Poets/Artists Ponder “Breath and Matter”

Poets/Artists Ponder “Breath and Matter”

By Doug Holder, WTP Guest Writer

I was pondering a question over my dark ale (with a hint of citrus) at the Remnant Brewery in the new Bow Market in Union Square. It was posed by the poet Robert Pinsky in the foreword of an anthology of poems about sculpture. He asked, “What has art made of breath to do with art made of matter?”

poets and artists from the Breath and Matter project
The poets and artists collaborating for the Breath and Matter project.

Well, six people joined me at my table to answer that question: Chris Frost, a Somerville-based sculptor; David Daniel, former editor of Ploughshares magazine, as well as the head of Creative Writing at Fairleigh Dickinson University; Jodi Colella, a sculptor and mixed-media artist based in Somerville; Wendy Drexler, a noted poet; Julia Shepley, an artist and one of the founders of the Brickbottom Gallery in Somerville; and poet Audrey Henderson, the author of the collection Air Stream.

They were all here to discuss a project they were involved in that presently is on exhibit at the Boston Sculptors Gallery in Boston, Breath and Matter. On the gallery’s website, poets were invited “to partner with artists to create collaborative work combining both of their voices…twenty-four pairs of sculptors and writers have taken up the challenges of this timeless question.” These artistic partners responded to each other. The sculptor interpreted the words of the poet through concrete material such as silk, steel, bronze, rawhide, granite, wood, glass, etc.

a work by Julia Shepley
Muse by Julia Shepley.

Many distinguished poets are included, such as US Poet Laureate Robert Pinsky, Boston Poet Laureate Danielle Legros Georges, Mary Bonina, and others.

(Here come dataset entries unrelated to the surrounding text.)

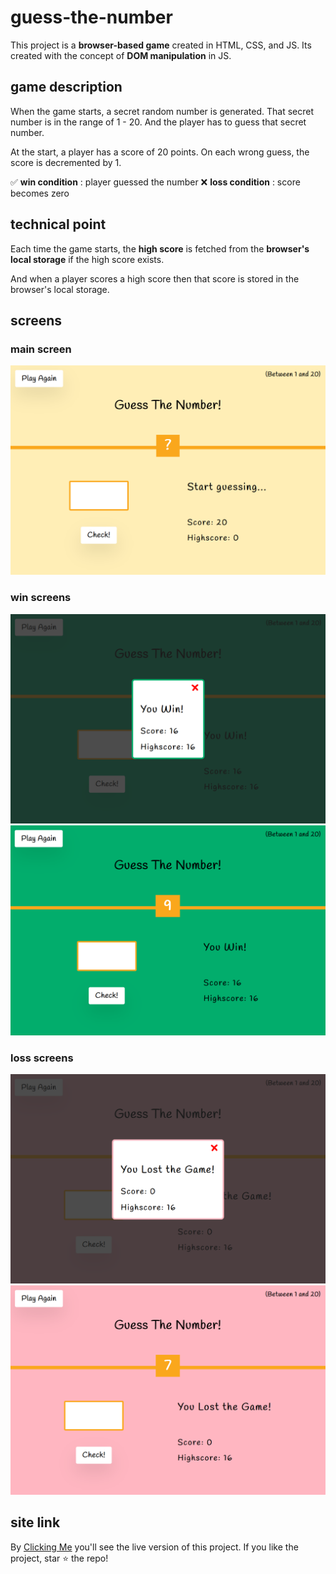 # guess-the-number

This project is a **browser-based game** created in HTML, CSS, and JS. Its created with the concept of **DOM manipulation** in JS.

## game description

When the game starts, a secret random number is generated. That secret number is in the range of 1 - 20. And the player has to guess that secret number.

At the start, a player has a score of 20 points. On each wrong guess, the score is decremented by 1.

:white_check_mark: **win condition** : player guessed the number
:x: **loss condition** : score becomes zero

## technical point

Each time the game starts, the **high score** is fetched from the **browser's local storage** if the high score exists.

And when a player scores a high score then that score is stored in the browser's local storage.

## screens

### main screen

![](./screens/screen1.png)

### win screens

![](./screens/screen2.png)
![](./screens/screen3.png)

### loss screens

![](./screens/screen4.png)
![](./screens/screen5.png)

## site link

By [Clicking Me](https://msarmadqadeer.github.io/guess-the-number/) you'll see the live version of this project. If you like the project, star ⭐ the repo!

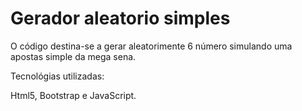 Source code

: # Gerador aleatorio simples

O código destina-se a gerar aleatorimente 6 número simulando uma apostas simple da mega sena.

Tecnológias utilizadas:

Html5, Bootstrap e JavaScript.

Chris Frost and David Daniel talked about a notebook they were creating, when it was a work still in progress. Frost provided the illustrations and Daniel, the poems. Daniel told me, “I hope we capture the process of collaboration. We have found poems easily lead to images.”

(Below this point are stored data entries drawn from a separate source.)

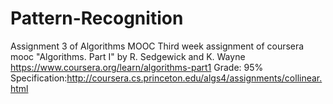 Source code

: # Pattern-Recognition
Assignment 3 of Algorithms MOOC
Third week assignment of coursera mooc "Algorithms. Part I" by R. Sedgewick and K. Wayne
https://www.coursera.org/learn/algorithms-part1 
Grade: 95% 
Specification:http://coursera.cs.princeton.edu/algs4/assignments/collinear.html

Now, getting back to that daunting question. When I posed it to them, there were a lot of laughs. David Daniel piped in, “Maybe I should text Robert.” But the most succinct comment I heard among the gaggle in regards to why this project mattered was, “To make what is intangible tangible.” So sculpture, in a sense, will give poetry a tangible form.

Jodi Colella—who I have had the privilege to interview years back—has paired her sculpture with Wendy Drexler’s poetry. They both met by a twist of fate, and both came to realize their process is similar. They start their artistic exploration with intense observation as a way to get in the marrow of, or deep meaning of their subjects. So, of all things, they turned to moss, which they feel shares many of the same traits as humans, such as resilience, collaboration, as well as being opportunistic. Colella created the sculpture (seen here) and Drexler came up with the words to go with it. Colella adorned the moss with piercing human eyes. The pair even developed a lesson plan for schools based on their collaboration.

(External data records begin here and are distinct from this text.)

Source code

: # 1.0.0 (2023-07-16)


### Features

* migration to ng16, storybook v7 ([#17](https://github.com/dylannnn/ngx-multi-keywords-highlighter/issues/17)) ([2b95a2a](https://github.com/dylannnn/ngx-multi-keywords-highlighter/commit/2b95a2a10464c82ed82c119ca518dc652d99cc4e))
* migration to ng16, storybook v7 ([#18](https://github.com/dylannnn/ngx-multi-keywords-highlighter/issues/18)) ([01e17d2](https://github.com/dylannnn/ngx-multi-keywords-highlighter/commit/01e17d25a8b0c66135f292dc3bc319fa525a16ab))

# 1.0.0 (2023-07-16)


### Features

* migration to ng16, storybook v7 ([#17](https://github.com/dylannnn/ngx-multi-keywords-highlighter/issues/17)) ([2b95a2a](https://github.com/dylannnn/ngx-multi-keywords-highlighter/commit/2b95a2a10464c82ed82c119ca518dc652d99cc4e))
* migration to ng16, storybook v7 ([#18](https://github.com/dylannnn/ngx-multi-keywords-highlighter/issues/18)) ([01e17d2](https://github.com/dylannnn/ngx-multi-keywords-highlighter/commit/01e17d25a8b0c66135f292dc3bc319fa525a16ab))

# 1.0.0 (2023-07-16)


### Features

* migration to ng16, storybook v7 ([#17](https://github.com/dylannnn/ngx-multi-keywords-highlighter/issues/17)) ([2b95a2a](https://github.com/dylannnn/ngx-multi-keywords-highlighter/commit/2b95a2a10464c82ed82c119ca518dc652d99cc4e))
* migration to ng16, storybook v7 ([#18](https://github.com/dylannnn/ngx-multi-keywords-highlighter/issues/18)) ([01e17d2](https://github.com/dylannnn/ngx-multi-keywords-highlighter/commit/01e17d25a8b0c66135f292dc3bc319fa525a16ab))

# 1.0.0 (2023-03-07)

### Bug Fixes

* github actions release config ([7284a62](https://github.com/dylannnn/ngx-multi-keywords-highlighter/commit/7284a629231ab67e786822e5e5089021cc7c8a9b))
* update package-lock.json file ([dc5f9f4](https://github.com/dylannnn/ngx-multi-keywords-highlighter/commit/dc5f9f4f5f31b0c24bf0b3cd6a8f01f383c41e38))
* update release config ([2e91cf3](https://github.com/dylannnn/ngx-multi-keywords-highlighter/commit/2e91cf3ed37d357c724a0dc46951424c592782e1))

Moss sculpture by Jodi Colella
Jodi Colella’s sculpture Moss.

Julia Shepley and poet Audrey Henderson have their work speak to each other. According to the Boston Sculptors Gallery website they “have identified common themes and concerns in their respective work: the significance of early memory as it relates to architecture and architecture as repository of meaning and emotion; the residual energy of inhabited space; and the significance of handcrafted objects as expressions of love and affection. In the dynamic process of passing from one medium to the other, certain shared elements have intensified and accumulated layers of complexity and association.”